A man dressed in Arab garb is sitting alone. Within seconds he's surrounded by Pakistanis of various professions, each begging him for a ticket to paradise, the visa for Dubai. It's a sketch from Fifty Fifty, probably the most influential Pakistani TV show ever. Like so much else in the show, that 100-second skit hits the nail on the head, encapsulating the viewpoint that everyone in the country had towards the Gulf in general, and Dubai in particular. The sketch is from the early '80s but it could have been shot at any time in the last quarter of the 20th century and it would have been part of the zeitgeist.

The Emirates, in the eyes of the Pakistani lower and middle classes, was the land of opportunity, the gateway to a better life - the Pakistani dream was to not be in Pakistan. But by the end of the century, Pakistanis were fond of the Emirates for a whole other reason. It had become the home of Pakistani cricket.

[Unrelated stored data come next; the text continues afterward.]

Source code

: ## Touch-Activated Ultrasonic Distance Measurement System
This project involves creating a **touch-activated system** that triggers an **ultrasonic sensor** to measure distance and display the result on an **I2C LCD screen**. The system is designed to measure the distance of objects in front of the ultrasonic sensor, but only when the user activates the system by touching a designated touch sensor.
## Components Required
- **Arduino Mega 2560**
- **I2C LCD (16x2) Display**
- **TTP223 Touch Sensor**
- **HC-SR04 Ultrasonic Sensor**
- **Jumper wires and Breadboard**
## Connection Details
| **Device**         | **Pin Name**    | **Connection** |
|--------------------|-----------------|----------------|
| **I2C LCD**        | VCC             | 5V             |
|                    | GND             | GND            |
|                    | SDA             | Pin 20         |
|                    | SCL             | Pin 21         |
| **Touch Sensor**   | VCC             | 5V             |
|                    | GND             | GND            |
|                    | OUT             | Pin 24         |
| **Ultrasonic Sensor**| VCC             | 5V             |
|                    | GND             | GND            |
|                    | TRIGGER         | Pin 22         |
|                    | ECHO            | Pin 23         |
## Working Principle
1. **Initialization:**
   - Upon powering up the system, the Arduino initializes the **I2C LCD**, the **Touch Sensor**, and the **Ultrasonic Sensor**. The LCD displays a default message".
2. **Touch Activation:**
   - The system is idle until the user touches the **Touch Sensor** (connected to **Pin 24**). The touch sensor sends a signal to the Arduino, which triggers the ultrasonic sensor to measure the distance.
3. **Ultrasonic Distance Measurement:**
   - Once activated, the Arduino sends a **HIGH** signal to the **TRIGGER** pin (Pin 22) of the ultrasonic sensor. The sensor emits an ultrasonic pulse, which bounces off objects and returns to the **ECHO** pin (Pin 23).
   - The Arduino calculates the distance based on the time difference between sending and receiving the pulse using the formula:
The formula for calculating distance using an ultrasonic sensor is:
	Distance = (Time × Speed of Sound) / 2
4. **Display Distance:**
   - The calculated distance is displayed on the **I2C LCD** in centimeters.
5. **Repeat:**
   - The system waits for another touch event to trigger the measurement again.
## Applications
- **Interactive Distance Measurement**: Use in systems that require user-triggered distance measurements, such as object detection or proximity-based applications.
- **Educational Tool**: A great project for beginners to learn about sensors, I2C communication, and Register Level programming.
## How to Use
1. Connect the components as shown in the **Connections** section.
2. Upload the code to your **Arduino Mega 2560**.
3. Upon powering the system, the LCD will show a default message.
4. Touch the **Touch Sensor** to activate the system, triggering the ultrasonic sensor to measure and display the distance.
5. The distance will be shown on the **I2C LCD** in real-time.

Now that may seem a bit strong to the defenders of the Gaddafi or NSK, but here are the facts: from playing their first ODI in Sharjah in April 1984, till April 2003 (when the ground went off the international circuit), the Pakistan national team played more at that small stadium in the desert (108 ODIs) than they did in Pakistan (92 ODIs). They even had a better win-loss ratio in Sharjah (2.24) than they did in Pakistan (1.69). Pakistan won 74 off their 108 matches in Sharjah, yet even the lone tie there is remembered fondly by a generation that would never see Abdul Razzaq the same way again.

Sharjah became the place where Pakistan called out other teams. It became the place where new heroes were born and legends shone. Almost a quarter of Wasim Akram's ODI wickets were taken in Sharjah, and seven of Saeed Anwar's 20 hundreds were scored there. The two greatest Pakistani teams are defined more by what they did in the Emirates than what they did at home. It was not coincidence that when Osman Samiuddin wrote of the haal of Pakistan, the match that became his inspiration was a Pakistani comeback in Sharjah. In that article Younis Khan describes the haal as a "tradition of Sharjah". Sharjah really did see the best of Pakistan.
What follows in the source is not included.